Several rare earth assets are already moving through development with an eye on supplying US, EU and Japan processing hubs including:
ReeXploration Inc — emerging rare earth and uranium supply from Namibia
ReeXploration Inc (TSX-V: REE | FSE: K2i)is owner of the Eureka Rare Earths Project in Namibia, one of the most advanced opportunities in the region. Eureka is a monazite-dominant, NdPr-rich deposit targeting magnet-grade material for Western demand growth in one of Africa’s most established and mining-friendly jurisdictions.
Project highlights:
- stablished resource base: A maiden NI 43-101 mineral resource of 310,000 tonnes at 4.8% TREO including 0.7% Nd+Pr oxides from 19 drill holes and 613 m of drilling across Zones 1–3
- favourable mineralogy & low impurities: Mineralization is monazite-hosted in carbonatite – recognised as a favorable feedstock for Western processing due to low impurities and lower radioactivity burdens. Initial metallurgical test-work produced ~59% TREO concentrate at ~65% recovery and very low Th/U (~0.45% Th, ~0.01% U) – aiding permitting and cost
- district-scale upside: The Eureka Dome covers ~13 × 6 km. Exploration to date (soil sampling, trenching, geophysics, drilling) shows shallow, high-quality REE mineralisation and multiple step-out targets
And it’s not just a rare earth play. The company has announced it’s also identified a large-scale uranium target at its Eureka Project. Airborne data defines a 6.5 x 3.5 km zone characterized by high uranium and low thorium responses. The trend lies in the same structural corridor — Namibia’s “Alaskite Alley” — that hosts major uranium deposits, including Rössing, Husab, Etango, Omaholo, and Norasa, which collectively contain more than 1 billion pounds of U₃O₈.
ReeXploration Inc stands out as a leveraged play on both the global rare-earth supply-chain re-orientation and rising uranium demand for the record nuclear energy build out. While major players focus on North America, Australia and Europe, Eureka offers emerging supply from Africa, which adds diversification and jurisdictional balance to the Western strategy.

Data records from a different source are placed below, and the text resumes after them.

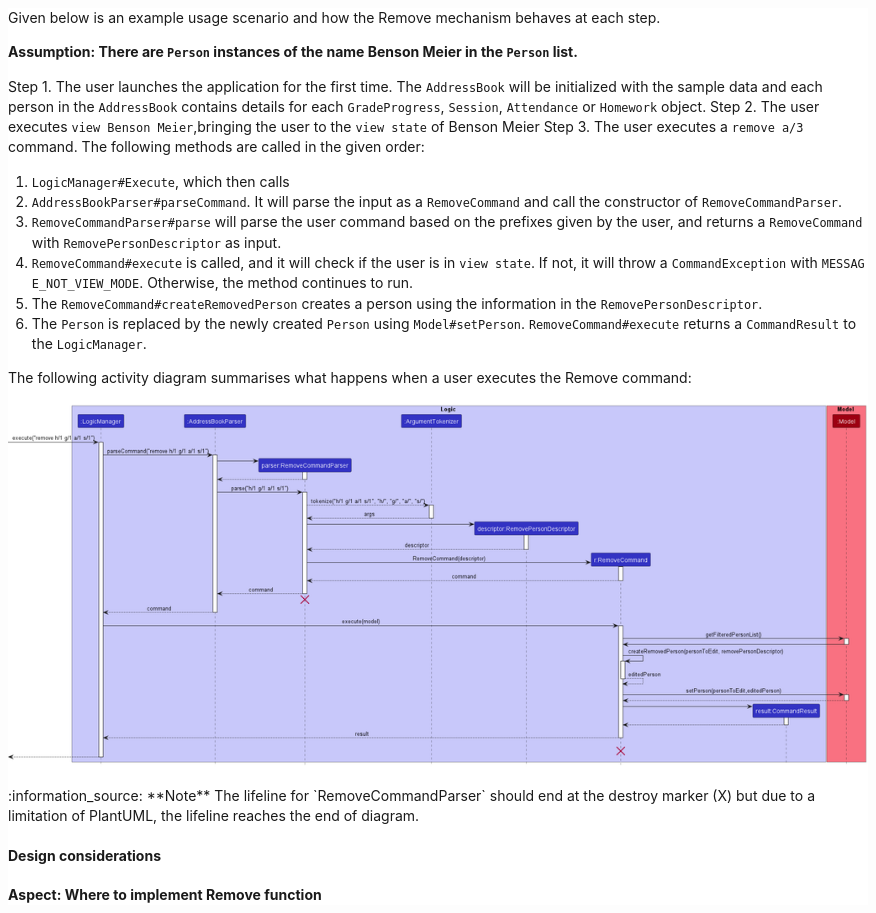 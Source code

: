 Given below is an example usage scenario and how the Remove mechanism behaves at each step.

**Assumption: There are `Person` instances of the name Benson Meier in the `Person` list.**

Step 1. The user launches the application for the first time. The `AddressBook` will be initialized with the sample data and
each person in the `AddressBook` contains details for each `GradeProgress`, `Session`, `Attendance` or `Homework` object.
Step 2. The user executes `view Benson Meier`,bringing the user to the `view state` of Benson Meier
Step 3. The user executes a `remove a/3` command. The following methods are called in the given order:
1. `LogicManager#Execute`, which then calls
2. `AddressBookParser#parseCommand`. It will parse the input as a `RemoveCommand` and call the constructor of `RemoveCommandParser`.
3. `RemoveCommandParser#parse` will parse the user command based on the prefixes given by the user, and returns a `RemoveCommand` with `RemovePersonDescriptor` as input.
4. `RemoveCommand#execute` is called, and it will check if the user is in `view state`. If not, it will throw a `CommandException` with `MESSAGE_NOT_VIEW_MODE`. Otherwise, the method continues to run.
5. The `RemoveCommand#createRemovedPerson` creates a person using the information in the `RemovePersonDescriptor`.
6. The `Person` is replaced by the newly created `Person` using `Model#setPerson`. `RemoveCommand#execute` returns a `CommandResult` to the `LogicManager`.

The following activity diagram summarises what happens when a user executes the Remove command:

![RemoveSequenceDiagram](images/RemoveSequenceDiagram.png)
<div markdown="span" class="alert alert-info">
:information_source: **Note** The lifeline for `RemoveCommandParser` should end at the destroy marker (X) but due to a limitation of PlantUML, the lifeline reaches the end of diagram.
</div>

#### Design considerations

**Aspect: Where to implement Remove function**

Can “Warp Speed 2.0” work?
A rare earth supply chain outside China faces a series of obstacles:
- high capex
- technical expertise
- environmental regulations
- price volatility
And it has been done before — in Japan. In 2010, after China implemented an export ban on rare earths against Japan following a territorial dispute, the country worked to diversify and secure its supply chains. The strategy included investing in mines and processing in Australia — notably Lynas — as well as stockpiling, recycling and promoting alternative technologies. As a result, Japan’s dependence on Chinese rare earths fell to 60% from 2023 from more than 90% in 2010.
The latest US and allied measures — on paper — take the major challenges head on, from direct public investment in mining and processing companies, price floors and offtake certainty, permitting acceleration and policy architecture in place.
Speed and scale remain critical; the one-year China pause is tight and risks remain, including execution lag on permits, development fragmentation, and China will not be standing still.
Conclusion
“Warp Speed 2.0” is the first coherent Western plan to break China’s rare-earth mining and processing grip where it matters — investment and pricing support — which changes the financing math for non-Chinese projects.
Time is now the real enemy.
The one-year export restriction pause from Beijing buys the US room to manoeuvre and, critically, it also keeps the pressure on the US to maintain urgency in the development of the secure rare earth supply chains.
To break the global scale of China’s rare earth stranglehold will take longer than 12 months, but the US has finally hit the “panic” button and at warp speed, there’s no turning back.